Some questions about Data augmentation, Batch Normalization & ResNets

@aakashns I have a lot of questions. Thanks for your patience with a newbie and hopefully answering some of these will help other students that come across the answers.

  • Is it useful to augment images and add those copies to the dataset or would the duplicates not be helpful?

  • Is there any literature or research that you can point to that explains the math or reasoning between residual blocks that do g(f(x)) + x vs g(f(x) + x) ?

  • Is there are reason that we add f(x) and x together and not subtract them? I’m also imagining that you could apply other function to learn things between the f(x) and x.

  • Is there a reason to do two conv layers in the residual block instead of one?

  • In a perfect world we wouldn’t need to do batches, right? If we processed all images in one batch, would you still want to do batch normalization for the one batch?

  • Would it make sense to do all the batches first and then do the normalization weights for a given layer for all batches at once based on their summary stats?

  • Is it best practices to build out the feature block to a 4x4 matrix? Is it just because you can’t max pool on a 2x2 matrix because it is already as small as possible?

5 Likes

@bradhanks Thanks for the great questions!

We are already augmenting images randomly while training, so there’s little additional benefit gained by adding augmented copies to the dataset. One place where it can help is if there are very few images for a specific class. Adding copies (augmented or otherwise) for specific classes is called oversampling.

Yes, see this paper: https://arxiv.org/pdf/1603.05027.pdf

Also explored in the paper linked above. They seem to have found that 2 conv layers work better than 1.

You would still to batch normalization to prevent intermediate outputs from any layer from becoming too large.
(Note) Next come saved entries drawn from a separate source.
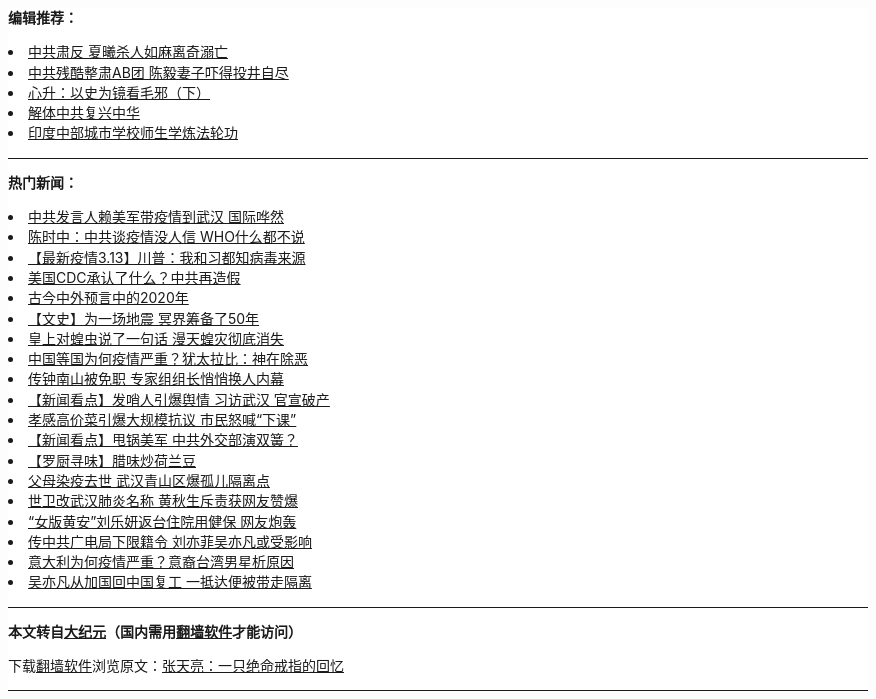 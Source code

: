 
<strong>编辑推荐：</strong>
<li><a href="/gb/17/3/10/n8893704.md#1">中共肃反 夏曦杀人如麻离奇溺亡</a></li>
<li><a href="/gb/17/3/8/n8889214.md#1">中共残酷整肃AB团 陈毅妻子吓得投井自尽</a></li>
<li><a href="/gb/18/4/17/n10311201.md#1" target="_blank">心升：以史为镜看毛邪（下）</a></li><li><a href="/gb/18/3/21/n10237682.md?dfh#1" target="_blank">解体中共复兴中华</a></li><li><a href="/gb/19/8/27/n11480776.md#1" target="_blank">印度中部城市学校师生学炼法轮功</a></li>
<hr>

<strong>热门新闻：</strong>
<li><a href="/gb/20/3/12/n11936484.md#1">中共发言人赖美军带疫情到武汉 国际哗然</a></li>
<li><a href="/gb/20/3/13/n11937929.md#1">陈时中：中共谈疫情没人信 WHO什么都不说</a></li>
<li><a href="/gb/20/3/12/n11936755.md#1">【最新疫情3.13】川普：我和习都知病毒来源</a></li>
<li><a href="/gb/20/3/12/n11936666.md#1">美国CDC承认了什么？中共再造假</a></li>
<li><a href="/gb/20/2/18/n11877949.md#1">古今中外预言中的2020年</a></li>
<li><a href="/gb/20/3/5/n11918064.md#1">【文史】为一场地震 冥界筹备了50年</a></li>
<li><a href="/gb/20/3/6/n11920009.md#1">皇上对蝗虫说了一句话 漫天蝗灾彻底消失</a></li>
<li><a href="/gb/20/3/9/n11926997.md#1">中国等国为何疫情严重？犹太拉比：神在除恶</a></li>
<li><a href="/gb/20/3/12/n11934088.md#1">传钟南山被免职 专家组组长悄悄换人内幕</a></li>
<li><a href="/gb/20/3/12/n11936289.md#1">【新闻看点】发哨人引爆舆情 习访武汉 官宣破产</a></li>
<li><a href="/gb/20/3/12/n11936264.md#1">孝感高价菜引爆大规模抗议 市民怒喊“下课”</a></li>
<li><a href="/gb/20/3/13/n11938828.md#1">【新闻看点】甩锅美军 中共外交部演双簧？</a></li>
<li><a href="/gb/20/3/9/n11927966.md#1">【罗厨寻味】腊味炒荷兰豆</a></li>
<li><a href="/gb/20/3/13/n11938032.md#1">父母染疫去世 武汉青山区爆孤儿隔离点</a></li>
<li><a href="/gb/20/3/12/n11935159.md#1">世卫改武汉肺炎名称 黄秋生斥责获网友赞爆</a></li>
<li><a href="/gb/20/3/12/n11934318.md#1">“女版黄安”刘乐妍返台住院用健保 网友炮轰</a></li>
<li><a href="/gb/20/3/11/n11933566.md#1">传中共广电局下限籍令 刘亦菲吴亦凡或受影响</a></li>
<li><a href="/gb/20/3/12/n11936148.md#1">意大利为何疫情严重？意裔台湾男星析原因</a></li>
<li><a href="/gb/20/3/11/n11933325.md#1">吴亦凡从加国回中国复工 一抵达便被带走隔离</a></li>
<hr>

<strong>本文转自<a href="https://www.epochtimes.com">大纪元</a>（国内需用<a href="https://github.com/bannedbook/fanqiang/wiki">翻墙软件</a>才能访问）</strong><p>下载<a href="https://github.com/bannedbook/fanqiang/wiki">翻墙软件</a>浏览原文：<a href="https://www.epochtimes.com/gb/11/1/26/n3154162.htm">张天亮：一只绝命戒指的回忆</a></p><hr>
Batch normalization is a little more involved, my explanation in the lecture was a simplification. See https://towardsdatascience.com/batch-normalization-in-neural-networks-1ac91516821c

Is it best practices to build out the feature block to a 4x4 matrix? Is it just because you can’t max pool on a 2x2 matrix because it is already as small as possible?

Modern ResNets use something called Adaptive pooling, which can reduce a feature map of any size (2x2, 4x4, 8x8) to a single element. This allows them to take images of any size as input. The best practice would be to make your model independent of the size of feature map.

2 Likes